I have a confession – I am a complete Olympic Games junkie. I am a sucker for positive patriotism, good natured competition and our national anthem playing in the background while the American flag is raised and the gold medalist’s chin involuntarily quivers. When I was younger, I had high hopes of being a top US swimmer, competing in an Olympic games and making my country proud (and isn’t that the one time when that ‘proud’ phrase is most pure and sincere – an Olympic athlete encompasses it entirely). Sadly, my dreams were squashed pretty early on when I realized I actually wasn’t that great of a swimmer. But the next best feeling is cheering for those athletes that are that good—abnormally, incredibly, almost impossibly good. I am just enough of a swimmer to know that that those young men and women competing in the Olympics are phenomenal, in every sense of that word’s definition. And while I don’t have a similar understanding when it comes to the other sports—gymnastics, diving, track and field to name a few—I still sit back in awe and gawk at those able and willing to push their bodies harder and farther than anyone else before them. And if all else fails, there is the NBC Olympics jingle to really get the heart pumping.
For me, the Olympic Games is a lot like the Christmas season—the atmosphere around even the ordinary changes and everything, including the third round of an obscure sport, seems magical (the Christmas equivalent in my mind being “Holiday in Handcuffs” staring Melissa Joan Hart and the overly-dimpled guy from Saved by the Bell – pure magic, I tell you). And when else other than every four years can you find primetime coverage of synchronized diving, fencing and basketball all given equal weight by the sportscasters.

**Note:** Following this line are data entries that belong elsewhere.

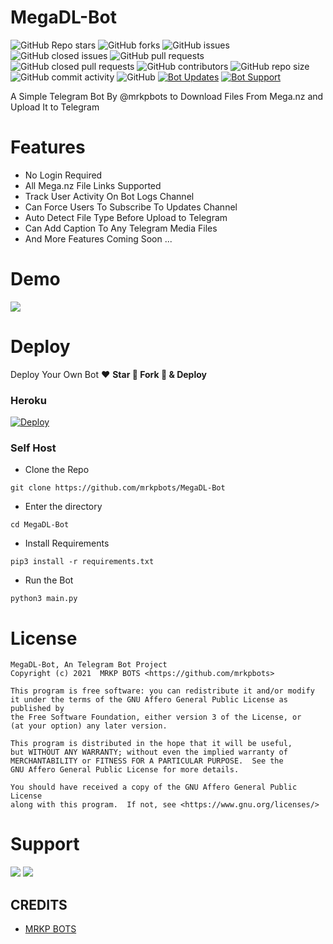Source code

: # MegaDL-Bot
![GitHub Repo stars](https://img.shields.io/github/stars/mrkpbots/MegaDL-Bot?color=blue&style=flat)
![GitHub forks](https://img.shields.io/github/forks/mrkpbots/MegaDL-Bot?color=green&style=flat)
![GitHub issues](https://img.shields.io/github/issues/mrkpbots/MegaDL-Bot)
![GitHub closed issues](https://img.shields.io/github/issues-closed/mrkpbots/MegaDL-Bot)
![GitHub pull requests](https://img.shields.io/github/issues-pr/mrkpbots/MegaDL-Bot)
![GitHub closed pull requests](https://img.shields.io/github/issues-pr-closed/mrkpbots/MegaDL-Bot)
![GitHub contributors](https://img.shields.io/github/contributors/mrkpbots/MegaDL-Bot?style=flat)
![GitHub repo size](https://img.shields.io/github/repo-size/mrkpbots/MegaDL-Bot?color=red)
![GitHub commit activity](https://img.shields.io/github/commit-activity/m/mrkpbots/MegaDL-Bot)
![GitHub](https://img.shields.io/github/license/mrkpbots/MegaDL-Bot)
[![Bot Updates](https://img.shields.io/badge/MegaDL-Bot%20Updates-blue)](https://t.me/mrkpbots)
[![Bot Support](https://img.shields.io/badge/MegaDL-Bot%20Support%20Group-blue)](https://t.me/mrkphelp)

A Simple Telegram Bot By @mrkpbots to Download Files From Mega.nz and Upload It to Telegram

# Features
- No Login Required
- All Mega.nz File Links Supported
- Track User Activity On Bot Logs Channel
- Can Force Users To Subscribe To Updates Channel
- Auto Detect File Type Before Upload to Telegram
- Can Add Caption To Any Telegram Media Files
- And More Features Coming Soon ...

# Demo 
<a href="https://youtube.com/channel/UCKcntT2R8QNJaRwhnQIgRfA"><img src="https://img.shields.io/badge/MegaDL_Bot-2cb6e0?style=for-the-badge&logo=telegram&logoColor=white"></a>

# Deploy
Deploy Your Own Bot ♥️ **Star 🌟 Fork 🍴 & Deploy**

### Heroku
[![Deploy](https://www.herokucdn.com/deploy/button.svg)](https://heroku.com/deploy)

### Self Host

- Clone the Repo
```
git clone https://github.com/mrkpbots/MegaDL-Bot
```
- Enter the directory
```
cd MegaDL-Bot
```
- Install Requirements
```
pip3 install -r requirements.txt
```
- Run the Bot
```
python3 main.py
```

# License
```
MegaDL-Bot, An Telegram Bot Project
Copyright (c) 2021  MRKP BOTS <https://github.com/mrkpbots>

This program is free software: you can redistribute it and/or modify
it under the terms of the GNU Affero General Public License as published by
the Free Software Foundation, either version 3 of the License, or
(at your option) any later version.

This program is distributed in the hope that it will be useful,
but WITHOUT ANY WARRANTY; without even the implied warranty of
MERCHANTABILITY or FITNESS FOR A PARTICULAR PURPOSE.  See the
GNU Affero General Public License for more details.

You should have received a copy of the GNU Affero General Public License
along with this program.  If not, see <https://www.gnu.org/licenses/>
```

# Support 
<a href="https://t.me/mrkphelp"><img src="https://img.shields.io/badge/Support_Group-2cb6e0?style=for-the-badge&logo=telegram&logoColor=white"></a> <a href="https://t.me/mrkpbots"><img src="https://img.shields.io/badge/Updates_Channel-2cb6e0?style=for-the-badge&logo=telegram&logoColor=white"></a>

## CREDITS

- [MRKP BOTS](https://github.com/mrkpbots)

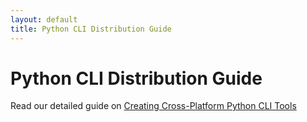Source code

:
 ```yaml
---
layout: default
title: Python CLI Distribution Guide
---
```


# Python CLI Distribution Guide

Read our detailed guide on [Creating Cross-Platform Python CLI Tools](/post/medium_post.md) 
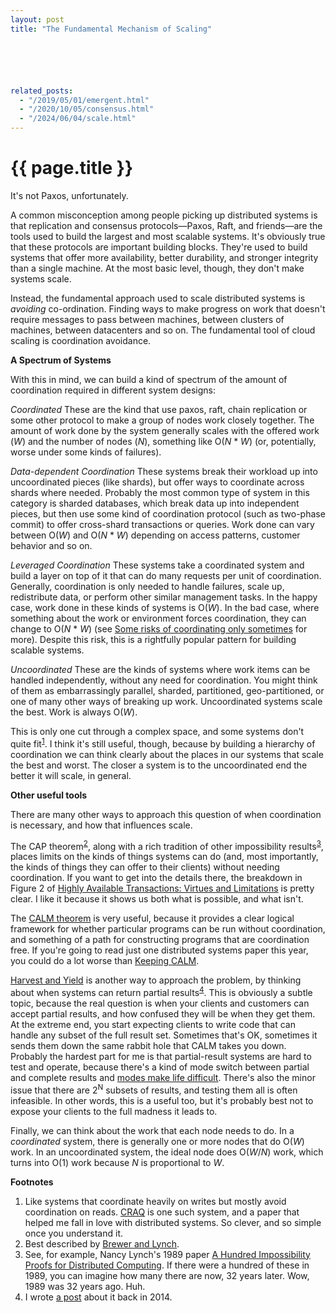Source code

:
 ```yaml
---
layout: post
title: "The Fundamental Mechanism of Scaling"






related_posts:
  - "/2019/05/01/emergent.html"
  - "/2020/10/05/consensus.html"
  - "/2024/06/04/scale.html"
---
```

{{ page.title }}
================

<p class="meta">It's not Paxos, unfortunately.</p>

A common misconception among people picking up distributed systems is that replication and consensus protocols&mdash;Paxos, Raft, and friends&mdash;are the tools used to build the largest and most scalable systems. It's obviously true that these protocols are important building blocks. They're used to build systems that offer more availability, better durability, and stronger integrity than a single machine. At the most basic level, though, they don't make systems scale.

Instead, the fundamental approach used to scale distributed systems is *avoiding* co-ordination. Finding ways to make progress on work that doesn't require messages to pass between machines, between clusters of machines, between datacenters and so on. The fundamental tool of cloud scaling is coordination avoidance.

**A Spectrum of Systems**

With this in mind, we can build a kind of spectrum of the amount of coordination required in different system designs:

*Coordinated* These are the kind that use paxos, raft, chain replication or some other protocol to make a group of nodes work closely together. The amount of work done by the system generally scales with the offered work (*W*) and the number of nodes (*N*), something like O(*N* * *W*) (or, potentially, worse under some kinds of failures).

*Data-dependent Coordination* These systems break their workload up into uncoordinated pieces (like shards), but offer ways to coordinate across shards where needed. Probably the most common type of system in this category is sharded databases, which break data up into independent pieces, but then use some kind of coordination protocol (such as two-phase commit) to offer cross-shard transactions or queries. Work done can vary between O(*W*) and O(*N* * *W*) depending on access patterns, customer behavior and so on.

*Leveraged Coordination* These systems take a coordinated system and build a layer on top of it that can do many requests per unit of coordination. Generally, coordination is only needed to handle failures, scale up, redistribute data, or perform other similar management tasks. In the happy case, work done in these kinds of systems is O(*W*). In the bad case, where something about the work or environment forces coordination, they can change to O(*N* * *W*) (see [Some risks of coordinating only sometimes](http://brooker.co.za/blog/2019/05/01/emergent.html) for more). Despite this risk, this is a rightfully popular pattern for building scalable systems.

*Uncoordinated* These are the kinds of systems where work items can be handled independently, without any need for coordination. You might think of them as embarrassingly parallel, sharded, partitioned, geo-partitioned, or one of many other ways of breaking up work. Uncoordinated systems scale the best. Work is always O(*W*).

This is only one cut through a complex space, and some systems don't quite fit<sup>[1](#foot1)</sup>.  I think it's still useful, though, because by building a hierarchy of coordination we can think clearly about the places in our systems that scale the best and worst. The closer a system is to the uncoordinated end the better it will scale, in general.

**Other useful tools**

There are many other ways to approach this question of when coordination is necessary, and how that influences scale.

The CAP theorem<sup>[2](#foot2)</sup>, along with a rich tradition of other impossibility results<sup>[3](#foot3)</sup>, places limits on the kinds of things systems can do (and, most importantly, the kinds of things they can offer to their clients) without needing coordination. If you want to get into the details there, the breakdown in Figure 2 of [Highly Available Transactions: Virtues and Limitations](http://www.bailis.org/papers/hat-vldb2014.pdf) is pretty clear. I like it because it shows us both what is possible, and what isn't.

The [CALM theorem](https://arxiv.org/pdf/1901.01930.pdf) is very useful, because it provides a clear logical framework for whether particular programs can be run without coordination, and something of a path for constructing programs that are coordination free. If you're going to read just one distributed systems paper this year, you could do a lot worse than [Keeping CALM](https://arxiv.org/pdf/1901.01930.pdf).

[Harvest and Yield](http://citeseerx.ist.psu.edu/viewdoc/summary?doi=10.1.1.33.411) is another way to approach the problem, by thinking about when systems can return partial results<sup>[4](#foot4)</sup>. This is obviously a subtle topic, because the real question is when your clients and customers can accept partial results, and how confused they will be when they get them. At the extreme end, you start expecting clients to write code that can handle any subset of the full result set. Sometimes that's OK, sometimes it sends them down the same rabbit hole that CALM takes you down. Probably the hardest part for me is that partial-result systems are hard to test and operate, because there's a kind of mode switch between partial and complete results and [modes make life difficult](https://aws.amazon.com/builders-library/avoiding-fallback-in-distributed-systems/). There's also the minor issue that there are 2<sup>N</sup> subsets of results, and testing them all is often infeasible. In other words, this is a useful too, but it's probably best not to expose your clients to the full madness it leads to.

Finally, we can think about the work that each node needs to do. In a *coordinated* system, there is generally one or more nodes that do O(*W*) work. In an uncoordinated system, the ideal node does O(*W*/*N*) work, which turns into O(1) work because *N* is proportional to *W*.

**Footnotes**

 1. <a name="foot1"></a> Like systems that coordinate heavily on writes but mostly avoid coordination on reads. [CRAQ](https://www.usenix.org/legacy/event/usenix09/tech/full_papers/terrace/terrace.pdf) is one such system, and a paper that helped me fall in love with distributed systems. So clever, and so simple once you understand it.
 2. <a name="foot2"></a> Best described by [Brewer and Lynch](http://citeseerx.ist.psu.edu/viewdoc/download?doi=10.1.1.67.6951&rep=rep1&type=pdf).
 3. <a name="foot3"></a> See, for example, Nancy Lynch's 1989 paper [A Hundred Impossibility Proofs for Distributed Computing](http://citeseerx.ist.psu.edu/viewdoc/summary?doi=10.1.1.13.5022). If there were a hundred of these in 1989, you can imagine how many there are now, 32 years later. Wow, 1989 was 32 years ago. Huh.
 4. <a name="foot4"></a> I wrote [a post](http://brooker.co.za/blog/2014/10/12/harvest-yield.html) about it back in 2014.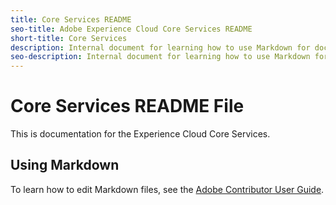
 ```yaml
---
title: Core Services README
seo-title: Adobe Experience Cloud Core Services README
short-title: Core Services
description: Internal document for learning how to use Markdown for documenting Core Services
seo-description: Internal document for learning how to use Markdown for documenting Adobe Experience Cloud Core Services
---
```

# Core Services README File

This is documentation for the Experience Cloud Core Services.

## Using Markdown

To learn how to edit Markdown files, see the [Adobe Contributor User Guide](https://docs.adobe.com/content/help/en/contributor/contributor-guide-for-adobe-documentation/introduction.html).
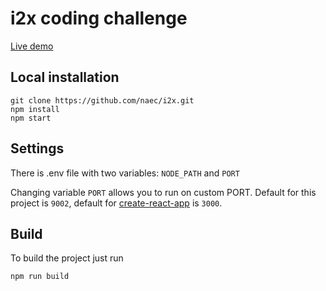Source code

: # i2x coding challenge

[Live demo](https://i2xchallange.herokuapp.com/)

## Local installation

```
git clone https://github.com/naec/i2x.git
npm install
npm start
```

## Settings

There is .env file with two variables: `NODE_PATH` and `PORT`

Changing variable `PORT` allows you to run on custom PORT. Default for this project is `9002`, default for [create-react-app](https://github.com/facebookincubator/create-react-app) is `3000`.

## Build

To build the project just run

```
npm run build
```
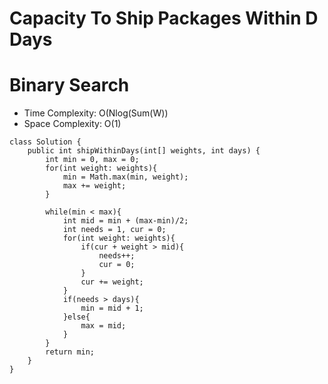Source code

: # Capacity To Ship Packages Within D Days
# Binary Search
* Time Complexity: O(Nlog(Sum(W))
* Space Complexity: O(1)
```
class Solution {
    public int shipWithinDays(int[] weights, int days) {
        int min = 0, max = 0;
        for(int weight: weights){
            min = Math.max(min, weight);
            max += weight;
        }
        
        while(min < max){
            int mid = min + (max-min)/2;
            int needs = 1, cur = 0;
            for(int weight: weights){
                if(cur + weight > mid){
                    needs++;
                    cur = 0;
                }
                cur += weight;
            }
            if(needs > days){
                min = mid + 1;
            }else{
                max = mid;
            }
        }
        return min;
    }
}
```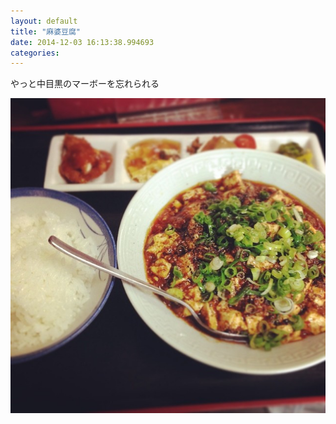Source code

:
 ```yaml
---
layout: default
title: "麻婆豆腐"
date: 2014-12-03 16:13:38.994693
categories: 
---
```


やっと中目黒のマーボーを忘れられる

![](/assets/images/201408/928333_438861636229049_645500117_n.jpg)


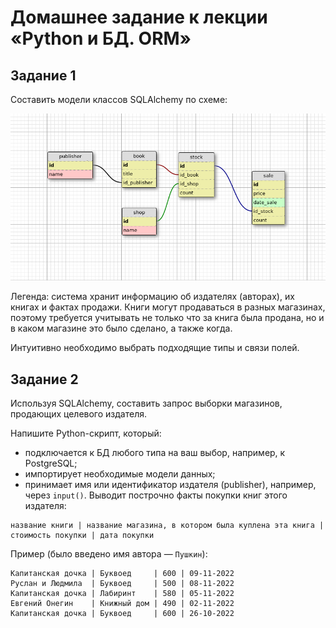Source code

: # Домашнее задание к лекции «Python и БД. ORM»

## Задание 1

Составить модели классов SQLAlchemy по схеме:

![](readme/book_publishers_scheme.png)

Легенда: система хранит информацию об издателях (авторах), их книгах и фактах продажи. Книги могут продаваться в разных магазинах, поэтому требуется учитывать не только что за книга была продана, но и в каком магазине это было сделано, а также когда.

Интуитивно необходимо выбрать подходящие типы и связи полей.

## Задание 2

Используя SQLAlchemy, составить запрос выборки магазинов, продающих целевого издателя.

Напишите Python-скрипт, который:

- подключается к БД любого типа на ваш выбор, например, к PostgreSQL;
- импортирует необходимые модели данных;
- принимает имя или идентификатор издателя (publisher), например, через `input()`. Выводит построчно факты покупки книг этого издателя:

```
название книги | название магазина, в котором была куплена эта книга | стоимость покупки | дата покупки
```

Пример (было введено имя автора — `Пушкин`):

```
Капитанская дочка | Буквоед     | 600 | 09-11-2022
Руслан и Людмила  | Буквоед     | 500 | 08-11-2022
Капитанская дочка | Лабиринт    | 580 | 05-11-2022
Евгений Онегин    | Книжный дом | 490 | 02-11-2022
Капитанская дочка | Буквоед     | 600 | 26-10-2022
```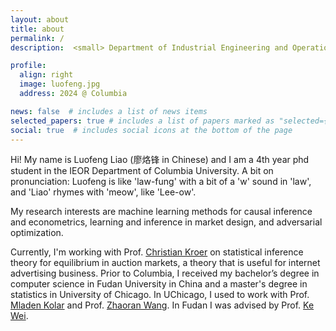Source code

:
 ```yaml
---
layout: about
title: about
permalink: /
description:  <small> Department of Industrial Engineering and Operations Research, Columbia University  </small>

profile:
  align: right
  image: luofeng.jpg
  address: 2024 @ Columbia

news: false  # includes a list of news items
selected_papers: true # includes a list of papers marked as "selected={true}"
social: true  # includes social icons at the bottom of the page
---
```




Hi! My name is Luofeng Liao (廖烙锋 in Chinese) and I am a 4th year phd student in the IEOR Department of Columbia University.
A bit on pronunciation: Luofeng is like 'law-fung' with a bit of a 'w' sound in 'law', and 'Liao' rhymes with 'meow', like 'Lee-ow'.



My research interests are machine learning methods for causal inference and econometrics, learning and inference in market design, and adversarial optimization. 


Currently, I'm working with Prof. [Christian Kroer](http://www.columbia.edu/~ck2945/) on statistical inference theory for equilibrium in auction markets, a theory that is useful for internet advertising business.
Prior to Columbia, I received my bachelor’s degree in computer science in Fudan University in China and a master's degree in statistics in University of Chicago. In UChicago, I used to work with Prof. [Mladen Kolar](https://mkolar.coffeejunkies.org) and Prof. [Zhaoran Wang](https://zhaoranwang.github.io). In Fudan I was advised by Prof. [Ke Wei](https://makwei.github.io).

But all kidding aside, I am as excited as ever to watch as much Olympic coverage as I can this summer, which I am certain will include plenty of viewings of this Proctor & Gamble commercial:
Please tell me I’m not the only person who cries real tears every time she see this. My children are almost certainly not destined for the Olympics, but on the off chance that they are I am going to be dissolving into a puddle on the sidelines if this commercial is any indication. I’m also still in that adult/child in between stage because I have vivid memories of my own mother’s efforts to ensure my swimming, dancing, college or law school career was as successful as possible and I realize there is no possible way to thank her other than a comparison to a sentimental P&G advertisement. Tears from all sides on this one.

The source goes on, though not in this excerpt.